漫天桃花如雨,清风拂过,扬撒向云端处,花下的男子眉眼如墨染,当真是一副绝好的景致。

玄谷抬眼望向天际尽头的寒夜星空,淡粉色花瓣浮旋而上的方向,正看得出神,转瞬之间,万顷开至繁盛的如云花朵瞬间消散如幻影。

四周重新归于凄寒冷寂,不远处星光烁然,华丽璀璨,可却寒意逼人,并无半丝温度。天阙第九重的锁星宫,至高处不胜寒,莫说凡人,就是仙身永驻的神君登临此地,也要寒气剔骨,剥下一层皮来。

被帝灏破去桃花境的玄谷,神色也并未有异,她的手腕双足已经尽数被三界至寒之物,九天星河炼化的八十一道锁星链层层锁困。

没了夭夭桃花掩映,玄谷绝艳的姿容仿佛也失了大半颜色,唇色更是透出一种月明星稀的惨淡苍白。她只是笑:“你倒是好手段,竟在这一万年里,将这八十一颗天星炼化了。”

帝灏垂下眼,嗓音清冷,表情也淡漠至极:“八十一颗天星,是您亲手相赠,灏怎敢不尽心。”

他那样的语调,倒不像是在对自己有造命之恩的人说话,十足的嘲讽。

“帝王薄情寡性,你与那颗帝星,倒是合衬的很。好,好,好。”玄谷不由冷笑,连道三个好字,再无他话,闭上了眼睛。

半响无言,星光寒耀,有帝灏在此,他的本命法器锁星宫和锁星链,更是发挥出十成十的威力,若非玄谷天命之身,只怕撑不了多久便要神魂俱灭。

倘若在她全盛之时,破了帝灏的锁星大阵,也并非难事。只是她如今早不复当年,万年前诸神一战,她手捻夭若桃花枝,独自一人斩杀数百万妖魔神灵,血染十荒千年不散。那一战,她只差半步便可入天道帝君境界的修为,悉数耗尽,只能沉睡万年。

万年间,天道无主,山河改换不知几许。等她一觉醒来,发现自己不仅修为大退,甚至道心都已经消解了大半,竟连十荒守白果的蛇妖都奈何不得了。遥想万年之前的远古,这蛇妖的先祖盘踞妖界的苍焰之树,是三界唯一一头化为地龙的白蛇妖兽,还不是被她捣了老巢摘了妖丹。
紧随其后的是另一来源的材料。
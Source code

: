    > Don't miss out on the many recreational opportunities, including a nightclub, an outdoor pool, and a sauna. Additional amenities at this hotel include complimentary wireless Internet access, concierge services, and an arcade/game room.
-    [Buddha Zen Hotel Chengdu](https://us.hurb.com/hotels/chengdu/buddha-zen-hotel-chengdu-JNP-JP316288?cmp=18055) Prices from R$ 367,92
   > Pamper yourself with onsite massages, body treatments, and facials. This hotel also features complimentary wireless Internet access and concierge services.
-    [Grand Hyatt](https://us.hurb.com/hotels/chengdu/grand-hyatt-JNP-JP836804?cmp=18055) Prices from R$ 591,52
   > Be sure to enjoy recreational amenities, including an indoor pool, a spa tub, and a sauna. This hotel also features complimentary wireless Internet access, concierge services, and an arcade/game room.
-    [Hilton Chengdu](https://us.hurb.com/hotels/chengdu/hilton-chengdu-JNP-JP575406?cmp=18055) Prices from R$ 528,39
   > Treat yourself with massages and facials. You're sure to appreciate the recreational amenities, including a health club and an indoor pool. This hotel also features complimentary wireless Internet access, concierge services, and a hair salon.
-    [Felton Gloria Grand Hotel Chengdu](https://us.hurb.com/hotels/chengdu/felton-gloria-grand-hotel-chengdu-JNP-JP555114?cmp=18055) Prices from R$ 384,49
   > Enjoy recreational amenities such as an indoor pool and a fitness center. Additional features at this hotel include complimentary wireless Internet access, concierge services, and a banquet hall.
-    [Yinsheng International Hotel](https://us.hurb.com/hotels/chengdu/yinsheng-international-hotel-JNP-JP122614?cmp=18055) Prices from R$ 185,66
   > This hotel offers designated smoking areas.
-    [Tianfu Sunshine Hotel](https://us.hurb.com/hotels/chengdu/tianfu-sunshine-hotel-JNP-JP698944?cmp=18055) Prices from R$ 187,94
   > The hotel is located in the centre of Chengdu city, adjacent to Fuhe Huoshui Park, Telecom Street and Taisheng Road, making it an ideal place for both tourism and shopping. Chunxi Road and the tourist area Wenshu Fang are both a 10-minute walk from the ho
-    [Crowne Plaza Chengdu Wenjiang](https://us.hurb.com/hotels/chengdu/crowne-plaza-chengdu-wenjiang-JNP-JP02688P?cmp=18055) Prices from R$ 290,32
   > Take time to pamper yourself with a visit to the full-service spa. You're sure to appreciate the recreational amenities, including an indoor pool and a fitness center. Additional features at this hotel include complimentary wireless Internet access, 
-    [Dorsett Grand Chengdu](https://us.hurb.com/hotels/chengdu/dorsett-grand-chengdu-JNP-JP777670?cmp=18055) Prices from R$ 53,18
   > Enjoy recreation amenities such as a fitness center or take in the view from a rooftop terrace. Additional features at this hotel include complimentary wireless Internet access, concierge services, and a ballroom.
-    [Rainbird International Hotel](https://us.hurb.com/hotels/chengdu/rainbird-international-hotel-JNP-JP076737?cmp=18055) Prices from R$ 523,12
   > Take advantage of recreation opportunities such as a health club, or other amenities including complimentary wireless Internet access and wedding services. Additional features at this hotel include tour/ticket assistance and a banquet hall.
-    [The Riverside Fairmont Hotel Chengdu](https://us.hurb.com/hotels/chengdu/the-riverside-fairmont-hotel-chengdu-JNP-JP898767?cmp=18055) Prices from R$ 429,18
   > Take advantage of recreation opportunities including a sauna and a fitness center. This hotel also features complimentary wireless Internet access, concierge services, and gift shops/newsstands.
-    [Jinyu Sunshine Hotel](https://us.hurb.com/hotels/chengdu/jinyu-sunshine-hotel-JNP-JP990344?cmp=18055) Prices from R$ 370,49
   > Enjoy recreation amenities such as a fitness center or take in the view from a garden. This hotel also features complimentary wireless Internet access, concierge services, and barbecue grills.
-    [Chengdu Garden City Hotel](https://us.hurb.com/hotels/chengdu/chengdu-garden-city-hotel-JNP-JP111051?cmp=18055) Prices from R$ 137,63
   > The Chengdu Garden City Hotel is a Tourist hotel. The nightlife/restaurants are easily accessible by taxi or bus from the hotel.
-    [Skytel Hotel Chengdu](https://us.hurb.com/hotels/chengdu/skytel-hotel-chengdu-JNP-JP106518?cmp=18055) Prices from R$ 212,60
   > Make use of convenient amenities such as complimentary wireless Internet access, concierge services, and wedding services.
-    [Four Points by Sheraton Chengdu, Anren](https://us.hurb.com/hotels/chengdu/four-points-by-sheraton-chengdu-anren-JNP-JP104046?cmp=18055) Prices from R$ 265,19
它那不成器的后代盘绕着苍焰火种仓惶逃窜出妖界,落地十荒化为白果,千年来竟成了镇守十荒的一方凶兽。

玄谷不过是刚醒了口渴,想吃它一个白果,便被那不识真神的凶猛畜生追撵了半座山头,差点葬身在那条蛇妖的血盆大口之下。这才意识到今日不比往时的玄谷,便是在这般狼狈境遇之中,被已经位列九重天阙的星主帝灏“请”上了至高九重天。

看到如今的帝灏,玄谷先前还有些“吾家有儿初长成”的欣慰,毕竟她曾招十万星辰为他筑身,以八十一颗天星为他铸魂。可耀灼三界的星帝,早不是当年的稚子孩童,帝王心术,深沉莫测。

“把‘生机’给我。”星光中,帝灏的声音都似寒星般虚无渺远,闪烁言辞,玄谷有些听不清她的低声絮语——抑或是寒意浸染,她的神思都飘散恍惚了,竟从他低幽沉冷的声音里,听出了些许伤感哀婉的味道,“……现在的你,护不住它。”

她闭目不答,似有些厌倦无视的姿态,终究让帝灏恼怒了。

“给我。”他冷硬地重复,锁星链应声而动,收束得更紧迫。刺骨的寒意好似穿过身体,如同冰刀冷刺般,直抵在玄谷的魂魄上,幽幽寒芒,杀气四溢。

玄谷咬着颤动的牙关,寒气侵体的痛苦,终究使她再无法做出半丝睥睨不屑的姿态,只咬着唇,恨声道:“想要,你有本事便自己来拿……”

他这般执着于她体内的“生机”,无非是因为她踏出的那半步天道,便是这孕养万物的“生机”。包括帝灏在内的三千道子,都是玄谷以“生机”造就,也是她得证天道的破局契机。

只要她一日据有“生机”,这三界,便无人再可踏入天道帝君之境。

可这半步天道,霸道至极,除非玄谷自愿拱手相让,否则旁人半丝都出不得头。通天之道只有一条独木,玄谷已经一脚踏上去当关,三界万物莫开。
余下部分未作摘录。